Hybrid Runtimes for Compiled Dataflows
We observe that the OS and database communities face a similar challenge: how do we optimize systems to exploit the characteristics of specialized hardware without sacrificing the flexibility of general-purpose designs? Both communities have independently made progress on developing high-performance systems that exploit modern hardware and that — to a lesser degree — retain flexibility. However, there is scant work that consolidates the efforts from these two core systems communities in the context of the advances mentioned above. We argue that this is an important oversight since a general-purpose OS can get in the way of a high-performance data processing platform resulting in an unnecessary reduction in performance.
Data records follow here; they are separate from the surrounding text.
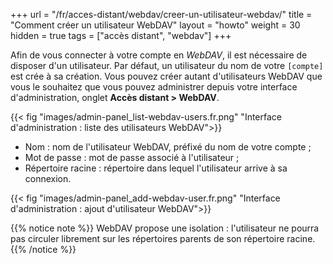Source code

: +++
url = "/fr/acces-distant/webdav/creer-un-utilisateur-webdav/"
title = "Comment créer un utilisateur WebDAV"
layout = "howto"
weight = 30
hidden = true
tags = ["accès distant", "webdav"]
+++

Afin de vous connecter à votre compte en _WebDAV_, il est nécessaire de disposer d'un utilisateur. Par défaut, un utilisateur du nom de votre `[compte]` est crée à sa création. Vous pouvez créer autant d'utilisateurs WebDAV que vous le souhaitez que vous pouvez administrer depuis votre interface d'administration, onglet **Accès distant > WebDAV**.

{{< fig "images/admin-panel_list-webdav-users.fr.png" "Interface d'administration : liste des utilisateurs WebDAV">}}

- Nom : nom de l'utilisateur WebDAV, préfixé du nom de votre compte ;
- Mot de passe : mot de passe associé à l'utilisateur ;
- Répertoire racine : répertoire dans lequel l'utilisateur arrive à sa connexion.

{{< fig "images/admin-panel_add-webdav-user.fr.png" "Interface d'administration : ajout d'utilisateur WebDAV">}}

{{% notice note %}}
WebDAV propose une isolation : l'utilisateur ne pourra pas circuler librement sur les répertoires parents de son répertoire racine.
{{% /notice %}}

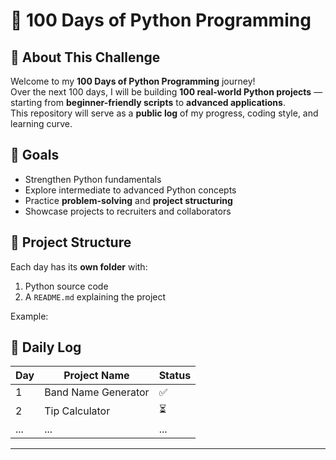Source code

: # 🐍 100 Days of Python Programming  

## 🚀 About This Challenge
Welcome to my **100 Days of Python Programming** journey!  
Over the next 100 days, I will be building **100 real-world Python projects** — starting from **beginner-friendly scripts** to **advanced applications**.  
This repository will serve as a **public log** of my progress, coding style, and learning curve.  

## 🎯 Goals
- Strengthen Python fundamentals
- Explore intermediate to advanced Python concepts
- Practice **problem-solving** and **project structuring**
- Showcase projects to recruiters and collaborators

## 📂 Project Structure
Each day has its **own folder** with:
1. Python source code  
2. A `README.md` explaining the project  

Example:

## 📅 Daily Log
| Day | Project Name | Status |
|-----|--------------|--------|
| 1   | Band Name Generator | ✅ |
| 2   | Tip Calculator | ⏳ |
| ... | ... | ... |

---

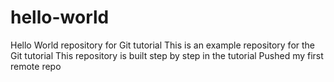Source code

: # hello-world
Hello World repository for Git tutorial
This is an example repository for the Git tutorial
This repository is built step by step in the tutorial
Pushed my first remote repo
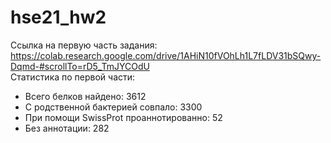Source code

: # hse21_hw2  
Ссылка на первую часть задания: https://colab.research.google.com/drive/1AHiN10fVOhLh1L7fLDV31bSQwy-Dqmd-#scrollTo=rD5_TmJYCOdU  
Статистика по первой части:  
- Всего белков найдено: 3612  
- С родственной бактерией совпало: 3300
- При помощи SwissProt проаннотированно: 52
- Без аннотации: 282

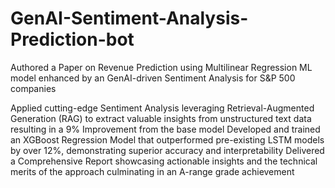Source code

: # GenAI-Sentiment-Analysis-Prediction-bot
Authored a Paper on Revenue Prediction using Multilinear Regression ML model enhanced by an GenAI-driven Sentiment Analysis for S&P 500 companies

Applied cutting-edge Sentiment Analysis leveraging Retrieval-Augmented Generation (RAG) to extract valuable insights
from unstructured text data resulting in a 9% Improvement from the base model
Developed and trained an XGBoost Regression Model that outperformed pre-existing LSTM models by over 12%,
demonstrating superior accuracy and interpretability
Delivered a Comprehensive Report showcasing actionable insights and the technical merits of the approach culminating in
an A-range grade achievement
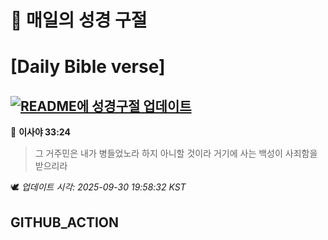 # 🙏 매일의 성경 구절
# [Daily Bible verse]
## [![README에 성경구절 업데이트](https://github.com/DONGSUKA/first_test/actions/workflows/update-readme-bible.yml/badge.svg)](https://github.com/DONGSUKA/first_test/actions/workflows/update-readme-bible.yml)
<!-- START_BIBLE_VERSE -->
📖 **이사야 33:24**
> 그 거주민은 내가 병들었노라 하지 아니할 것이라 거기에 사는 백성이 사죄함을 받으리라

🕊️ _업데이트 시각: 2025-09-30 19:58:32 KST_
  <!-- END_BIBLE_VERSE -->
## GITHUB_ACTION
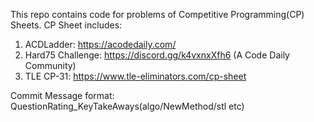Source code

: This repo contains code for problems of Competitive Programming(CP) Sheets.
CP Sheet includes:
  1. ACDLadder: https://acodedaily.com/
  2. Hard75 Challenge: https://discord.gg/k4vxnxXfh6 (A Code Daily Community)
  3. TLE CP-31: https://www.tle-eliminators.com/cp-sheet

Commit Message format:
  QuestionRating_KeyTakeAways(algo/NewMethod/stl etc)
The mismatch between abstractions and interfaces provided by the OS and the intent of the programmer might also require that the application programmer employ workarounds, essentially gaming the OS. These can be time-intensive, error-prone, and detrimental to the clarity, elegance, and longevity of application code. The goal of this research is to integrate specialization techniques from the OS community (hybrid runtimes, hybrid virtual machines, and advanced virtualization techniques) and DB community (compiled queries and hardware-conscious query execution techniques) for high-performance query processing on modern hardware. Specifically, we propose to develop a high-performance data processing platform called HCDF that runs atop a hybrid of a compilation-based data-flow engine and a lightweight, specialized OS which is optimized for data processing. Our approach will leverage ideas from extant work on specialized operating systems and data processing techniques that exploit modern hardware.
In collaboration with Boris Glavic and the DBGroup at IIT.